His gallantry in conceding Tony Jacklin’s slippery little putt at Royal Birkdale during the 1969 Ryder Cup match because ‘I did not want him to miss it,’ and which squared the match and the contest after years of British and Irish defeats did not go down too well with some of his team mates but showed the sportsmanship and stature of the man. That one act has gone down in golfing folklore.

And then there were all those runner up spots in the four major tournaments; 19 in all, plus a further nine third places over a period of 25 years to go with his six Masters’ victories, four US Open Championships, three Open Championships and five PGA victories. No one has ever dominated major tournaments for as long as he did beating the world’s finest over three decades.

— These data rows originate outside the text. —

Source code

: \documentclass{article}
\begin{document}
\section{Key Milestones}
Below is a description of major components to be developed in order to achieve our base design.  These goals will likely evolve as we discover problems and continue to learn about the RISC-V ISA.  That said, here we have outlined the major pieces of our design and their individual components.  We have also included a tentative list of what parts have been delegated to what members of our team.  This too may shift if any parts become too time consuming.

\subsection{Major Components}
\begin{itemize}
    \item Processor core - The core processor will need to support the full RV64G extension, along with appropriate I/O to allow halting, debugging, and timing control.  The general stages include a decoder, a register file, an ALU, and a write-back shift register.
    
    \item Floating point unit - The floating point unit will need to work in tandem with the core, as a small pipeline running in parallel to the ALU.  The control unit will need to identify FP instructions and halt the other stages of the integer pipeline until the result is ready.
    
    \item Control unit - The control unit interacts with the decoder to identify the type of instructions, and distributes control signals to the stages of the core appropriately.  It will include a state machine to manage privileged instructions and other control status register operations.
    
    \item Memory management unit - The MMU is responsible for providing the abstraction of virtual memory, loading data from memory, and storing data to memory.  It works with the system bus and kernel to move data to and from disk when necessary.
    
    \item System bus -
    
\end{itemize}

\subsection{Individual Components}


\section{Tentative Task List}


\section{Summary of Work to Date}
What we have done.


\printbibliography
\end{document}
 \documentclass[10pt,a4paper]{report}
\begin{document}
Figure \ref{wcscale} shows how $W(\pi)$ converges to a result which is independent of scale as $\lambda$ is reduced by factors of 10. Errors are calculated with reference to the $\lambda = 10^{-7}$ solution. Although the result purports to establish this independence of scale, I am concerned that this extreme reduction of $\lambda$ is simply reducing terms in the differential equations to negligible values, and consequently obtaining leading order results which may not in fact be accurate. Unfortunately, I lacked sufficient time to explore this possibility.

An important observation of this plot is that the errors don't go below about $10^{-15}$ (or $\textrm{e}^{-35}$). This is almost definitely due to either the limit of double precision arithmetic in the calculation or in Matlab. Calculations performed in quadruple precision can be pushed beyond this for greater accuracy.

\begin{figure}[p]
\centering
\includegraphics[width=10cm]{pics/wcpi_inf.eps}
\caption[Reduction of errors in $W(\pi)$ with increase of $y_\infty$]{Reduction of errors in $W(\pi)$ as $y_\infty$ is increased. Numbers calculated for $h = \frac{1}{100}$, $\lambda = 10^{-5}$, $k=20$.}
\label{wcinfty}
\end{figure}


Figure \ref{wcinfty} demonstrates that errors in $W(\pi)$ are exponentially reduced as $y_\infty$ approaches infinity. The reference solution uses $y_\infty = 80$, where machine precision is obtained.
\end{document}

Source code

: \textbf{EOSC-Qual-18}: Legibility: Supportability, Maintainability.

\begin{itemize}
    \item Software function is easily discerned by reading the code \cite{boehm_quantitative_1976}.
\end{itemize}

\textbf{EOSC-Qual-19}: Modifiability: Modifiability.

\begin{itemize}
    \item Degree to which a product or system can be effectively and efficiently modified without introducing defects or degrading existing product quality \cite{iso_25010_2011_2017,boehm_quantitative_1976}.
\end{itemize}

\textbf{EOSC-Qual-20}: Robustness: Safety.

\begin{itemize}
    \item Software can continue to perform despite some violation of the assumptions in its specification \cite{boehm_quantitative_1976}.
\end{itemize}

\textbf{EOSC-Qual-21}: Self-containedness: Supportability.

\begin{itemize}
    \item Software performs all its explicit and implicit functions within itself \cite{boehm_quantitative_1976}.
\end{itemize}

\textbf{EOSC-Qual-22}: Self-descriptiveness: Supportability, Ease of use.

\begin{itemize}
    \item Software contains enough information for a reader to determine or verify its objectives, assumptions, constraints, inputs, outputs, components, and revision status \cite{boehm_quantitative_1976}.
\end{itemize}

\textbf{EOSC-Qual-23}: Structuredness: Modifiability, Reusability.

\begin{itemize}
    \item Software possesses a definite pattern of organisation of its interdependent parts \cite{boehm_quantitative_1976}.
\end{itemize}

He said, when asked about his attitude on the course, “As with so many things in my makeup, the answer derives from Charlie Nicklaus. My father taught me the single hardest thing a professional athlete has to learn, which is how to lose gracefully. Dad convinced me very early in my involvement with sports that I had to accept the bad with the good; that, however much it hurts inside, you smile and keep a stiff upper lip; that you shake the hand of the man who’s beaten you, and tell him congratulations, and mean it.”
Nicklaus earned $5,723,192 in his playing career, around one tenth of what Rory McIlroy is expected to earn this year. But Nicklaus would never be so churlish as to begrudge the young player and has done so much to encourage talented golfers, McIlroy included.
The golf press will doubtless be running those same old stories about Tiger Woods and his chance of closing the gap this year on the 18 majors won by the man who became known as the ‘Golden Bear’. He may well do, but his demeanour both on and off the course has never approached that of the standard shown by the legendary Nicklaus, a truly great competitor and a most honourable man.
Happy birthday, Jack Nicklaus.

3 thoughts on “Happy birthday to the Golden Bear

  1. Jack’s 75th. A very nice article on the world’s greatest golfer. In my mind, you cannot place Tiger up there in the same way, in part for the reasons given in the other article about his attitude and graceless behaviour, if anything now accentuated. I watched Jack in many Opens and saw him many more times on television. He was always a pleasure to watch. I remember one particularly bad first round he had at Sandwich after one of his son’s had just been involved in a car accident back in the States. I saw him after that round at neighbouring Deal where he was hitting practice balls with another son and then going off together to pick them up — impossible to think of that happening nowadays. He was very friendly and signed a postcard of the course for me. One small correction to your article. At the 72nd hole at Turnberry, Jack indeed managed to get the ball onto the very edge of the green from a bad lie near one of those left-hand bushes and then holed an incredible putt which was thus for a birdie (not the par that was mentioned). Unfortunately for Jack, Tom’s shot into a few feet meant that Tom himself birdied and remained one shot ahead to claim the claret jug. Wouldn’t we all have love it Tom could have repeated that feat at Turnberry only a few years back. Many thanks for the interesting set of articles in the blog.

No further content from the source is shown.